Records contained in a dataset
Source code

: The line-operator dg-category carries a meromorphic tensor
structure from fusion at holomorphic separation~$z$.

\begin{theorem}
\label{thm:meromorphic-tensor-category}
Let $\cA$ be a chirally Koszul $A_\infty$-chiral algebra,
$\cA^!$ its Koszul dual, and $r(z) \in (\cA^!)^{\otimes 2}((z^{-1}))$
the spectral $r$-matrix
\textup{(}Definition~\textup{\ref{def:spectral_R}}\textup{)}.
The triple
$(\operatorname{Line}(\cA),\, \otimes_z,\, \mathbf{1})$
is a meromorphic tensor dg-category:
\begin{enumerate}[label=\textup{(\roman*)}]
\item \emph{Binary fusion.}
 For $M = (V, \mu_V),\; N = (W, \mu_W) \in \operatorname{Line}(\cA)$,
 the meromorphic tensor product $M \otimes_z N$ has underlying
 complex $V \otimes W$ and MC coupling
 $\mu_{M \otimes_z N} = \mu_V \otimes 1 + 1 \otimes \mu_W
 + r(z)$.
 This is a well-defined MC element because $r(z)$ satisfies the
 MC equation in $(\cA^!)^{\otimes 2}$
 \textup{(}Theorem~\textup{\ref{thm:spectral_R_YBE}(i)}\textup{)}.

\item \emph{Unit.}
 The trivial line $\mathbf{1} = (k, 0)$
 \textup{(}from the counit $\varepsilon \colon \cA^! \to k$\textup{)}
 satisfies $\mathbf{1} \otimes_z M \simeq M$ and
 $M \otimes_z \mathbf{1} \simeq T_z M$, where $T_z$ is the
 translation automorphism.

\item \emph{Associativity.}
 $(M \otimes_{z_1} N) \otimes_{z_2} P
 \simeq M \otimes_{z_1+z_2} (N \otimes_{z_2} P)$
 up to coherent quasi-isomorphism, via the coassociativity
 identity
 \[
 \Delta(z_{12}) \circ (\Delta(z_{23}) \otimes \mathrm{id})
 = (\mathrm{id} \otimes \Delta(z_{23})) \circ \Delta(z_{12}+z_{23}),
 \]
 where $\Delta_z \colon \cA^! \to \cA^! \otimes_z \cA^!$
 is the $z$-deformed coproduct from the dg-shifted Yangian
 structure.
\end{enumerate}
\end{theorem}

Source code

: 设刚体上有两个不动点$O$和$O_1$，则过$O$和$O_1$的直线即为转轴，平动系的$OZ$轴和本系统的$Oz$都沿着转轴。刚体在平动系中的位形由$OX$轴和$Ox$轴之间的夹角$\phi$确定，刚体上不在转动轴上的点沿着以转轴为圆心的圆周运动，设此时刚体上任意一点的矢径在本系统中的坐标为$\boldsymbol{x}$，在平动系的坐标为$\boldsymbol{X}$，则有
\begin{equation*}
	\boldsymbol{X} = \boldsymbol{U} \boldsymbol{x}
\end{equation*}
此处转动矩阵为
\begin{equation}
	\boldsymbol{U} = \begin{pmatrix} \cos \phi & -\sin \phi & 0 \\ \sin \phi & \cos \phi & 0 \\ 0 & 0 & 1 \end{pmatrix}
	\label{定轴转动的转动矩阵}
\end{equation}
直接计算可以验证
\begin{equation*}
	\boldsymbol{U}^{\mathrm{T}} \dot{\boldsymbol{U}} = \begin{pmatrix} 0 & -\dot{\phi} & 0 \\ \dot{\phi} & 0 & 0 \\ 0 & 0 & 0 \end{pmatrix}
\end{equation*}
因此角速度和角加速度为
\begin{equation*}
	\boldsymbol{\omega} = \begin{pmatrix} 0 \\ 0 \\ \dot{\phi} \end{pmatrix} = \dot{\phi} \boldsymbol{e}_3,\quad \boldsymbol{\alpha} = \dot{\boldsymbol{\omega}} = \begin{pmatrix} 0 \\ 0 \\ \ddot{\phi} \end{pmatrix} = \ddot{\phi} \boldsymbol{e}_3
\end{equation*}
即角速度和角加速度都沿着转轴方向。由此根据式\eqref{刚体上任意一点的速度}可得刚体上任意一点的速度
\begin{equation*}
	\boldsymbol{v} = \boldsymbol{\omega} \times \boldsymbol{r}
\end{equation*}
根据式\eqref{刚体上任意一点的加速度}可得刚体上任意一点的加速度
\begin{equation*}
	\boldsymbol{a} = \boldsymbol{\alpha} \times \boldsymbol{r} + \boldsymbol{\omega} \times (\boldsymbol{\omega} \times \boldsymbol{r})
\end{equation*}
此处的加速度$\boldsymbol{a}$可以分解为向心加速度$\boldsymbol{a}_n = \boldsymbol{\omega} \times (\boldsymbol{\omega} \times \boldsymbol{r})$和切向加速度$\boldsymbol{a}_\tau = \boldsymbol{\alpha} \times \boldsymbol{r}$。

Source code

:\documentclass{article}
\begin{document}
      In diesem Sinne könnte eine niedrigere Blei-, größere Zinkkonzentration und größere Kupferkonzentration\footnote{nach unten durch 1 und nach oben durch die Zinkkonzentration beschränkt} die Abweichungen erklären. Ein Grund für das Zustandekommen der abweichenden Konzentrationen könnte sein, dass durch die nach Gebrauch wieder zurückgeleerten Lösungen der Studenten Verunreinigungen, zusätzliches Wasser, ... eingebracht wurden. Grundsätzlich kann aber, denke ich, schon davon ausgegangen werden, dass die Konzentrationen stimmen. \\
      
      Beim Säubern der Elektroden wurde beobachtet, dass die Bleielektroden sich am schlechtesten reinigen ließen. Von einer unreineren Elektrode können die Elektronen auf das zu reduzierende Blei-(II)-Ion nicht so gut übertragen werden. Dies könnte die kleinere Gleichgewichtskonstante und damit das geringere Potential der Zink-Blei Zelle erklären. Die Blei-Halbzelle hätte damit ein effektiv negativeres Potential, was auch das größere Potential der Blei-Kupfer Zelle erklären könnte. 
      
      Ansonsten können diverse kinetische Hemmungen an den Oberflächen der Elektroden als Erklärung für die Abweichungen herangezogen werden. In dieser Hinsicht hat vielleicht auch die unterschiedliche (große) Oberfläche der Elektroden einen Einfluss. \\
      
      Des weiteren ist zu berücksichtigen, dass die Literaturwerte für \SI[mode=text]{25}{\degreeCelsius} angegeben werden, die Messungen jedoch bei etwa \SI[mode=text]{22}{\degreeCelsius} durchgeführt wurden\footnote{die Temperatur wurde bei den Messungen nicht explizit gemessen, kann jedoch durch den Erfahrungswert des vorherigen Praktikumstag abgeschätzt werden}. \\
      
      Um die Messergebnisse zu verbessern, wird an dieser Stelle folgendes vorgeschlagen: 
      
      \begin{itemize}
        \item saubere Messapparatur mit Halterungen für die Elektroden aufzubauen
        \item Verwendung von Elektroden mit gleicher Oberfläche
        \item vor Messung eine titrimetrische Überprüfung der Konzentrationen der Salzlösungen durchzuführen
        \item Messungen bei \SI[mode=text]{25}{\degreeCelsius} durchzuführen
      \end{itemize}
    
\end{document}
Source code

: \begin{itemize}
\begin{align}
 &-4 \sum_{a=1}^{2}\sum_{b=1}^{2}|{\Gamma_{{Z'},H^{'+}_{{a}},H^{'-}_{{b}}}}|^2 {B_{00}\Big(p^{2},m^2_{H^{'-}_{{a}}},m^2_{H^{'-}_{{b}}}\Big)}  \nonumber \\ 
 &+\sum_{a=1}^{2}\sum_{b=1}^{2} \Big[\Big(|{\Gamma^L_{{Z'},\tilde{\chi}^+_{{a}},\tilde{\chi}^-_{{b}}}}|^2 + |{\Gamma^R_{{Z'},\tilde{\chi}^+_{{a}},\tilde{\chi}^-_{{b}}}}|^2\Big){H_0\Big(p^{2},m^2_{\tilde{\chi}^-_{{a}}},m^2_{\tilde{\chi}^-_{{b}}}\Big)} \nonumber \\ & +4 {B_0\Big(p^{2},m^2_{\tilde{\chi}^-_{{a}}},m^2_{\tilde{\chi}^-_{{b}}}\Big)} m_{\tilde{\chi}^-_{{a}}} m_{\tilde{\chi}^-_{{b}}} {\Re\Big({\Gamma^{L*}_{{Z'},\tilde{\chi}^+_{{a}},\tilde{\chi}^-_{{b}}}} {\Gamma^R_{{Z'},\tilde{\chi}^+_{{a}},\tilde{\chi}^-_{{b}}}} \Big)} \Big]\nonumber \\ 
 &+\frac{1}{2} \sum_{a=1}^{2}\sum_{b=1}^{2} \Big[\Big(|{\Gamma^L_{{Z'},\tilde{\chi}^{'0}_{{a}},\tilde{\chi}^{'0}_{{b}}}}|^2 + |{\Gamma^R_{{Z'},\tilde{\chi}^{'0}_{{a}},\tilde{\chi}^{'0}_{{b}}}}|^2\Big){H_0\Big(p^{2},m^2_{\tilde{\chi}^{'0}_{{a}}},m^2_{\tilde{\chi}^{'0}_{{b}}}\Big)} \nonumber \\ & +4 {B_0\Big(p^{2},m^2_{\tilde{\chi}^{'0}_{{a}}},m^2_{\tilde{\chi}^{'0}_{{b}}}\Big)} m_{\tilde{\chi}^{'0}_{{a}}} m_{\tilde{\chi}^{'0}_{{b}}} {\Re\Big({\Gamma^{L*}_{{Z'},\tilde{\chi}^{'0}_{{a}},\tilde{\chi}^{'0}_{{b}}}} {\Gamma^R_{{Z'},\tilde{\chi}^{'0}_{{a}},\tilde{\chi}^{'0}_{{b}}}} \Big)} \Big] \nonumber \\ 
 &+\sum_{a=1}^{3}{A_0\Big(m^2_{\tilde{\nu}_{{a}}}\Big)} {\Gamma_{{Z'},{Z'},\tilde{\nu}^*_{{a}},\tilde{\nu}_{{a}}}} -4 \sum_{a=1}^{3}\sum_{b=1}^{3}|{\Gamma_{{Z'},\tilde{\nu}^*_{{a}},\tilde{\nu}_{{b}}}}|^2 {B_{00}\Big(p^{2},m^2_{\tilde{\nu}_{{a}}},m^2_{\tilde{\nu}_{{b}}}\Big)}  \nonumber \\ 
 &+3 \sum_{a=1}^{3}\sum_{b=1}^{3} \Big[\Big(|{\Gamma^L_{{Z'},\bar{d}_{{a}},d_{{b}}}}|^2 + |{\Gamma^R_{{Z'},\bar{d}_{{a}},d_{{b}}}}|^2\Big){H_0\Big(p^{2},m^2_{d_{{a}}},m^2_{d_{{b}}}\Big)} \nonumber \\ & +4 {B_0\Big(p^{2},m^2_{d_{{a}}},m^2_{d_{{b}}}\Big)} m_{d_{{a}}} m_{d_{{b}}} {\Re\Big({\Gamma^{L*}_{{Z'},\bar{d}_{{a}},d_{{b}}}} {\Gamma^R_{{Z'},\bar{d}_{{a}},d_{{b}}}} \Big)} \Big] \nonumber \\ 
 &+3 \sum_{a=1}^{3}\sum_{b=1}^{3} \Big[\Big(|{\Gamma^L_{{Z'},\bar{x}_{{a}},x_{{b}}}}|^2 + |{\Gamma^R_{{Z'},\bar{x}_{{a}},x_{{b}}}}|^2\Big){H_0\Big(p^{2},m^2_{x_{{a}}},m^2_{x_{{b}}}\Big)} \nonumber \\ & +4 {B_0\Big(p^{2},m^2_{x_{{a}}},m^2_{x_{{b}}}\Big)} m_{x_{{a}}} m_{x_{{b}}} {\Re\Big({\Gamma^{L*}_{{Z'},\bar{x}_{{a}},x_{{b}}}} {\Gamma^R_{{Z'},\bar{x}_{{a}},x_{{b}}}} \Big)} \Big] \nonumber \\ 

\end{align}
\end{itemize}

• Exercise prompt: Search the records for the word "Koszul", then list every line that has it.

• Result:
Let $\cA$ be a chirally Koszul $A_\infty$-chiral algebra,
$\cA^!$ its Koszul dual, and $r(z) \in (\cA^!)^{\otimes 2}((z^{-1}))$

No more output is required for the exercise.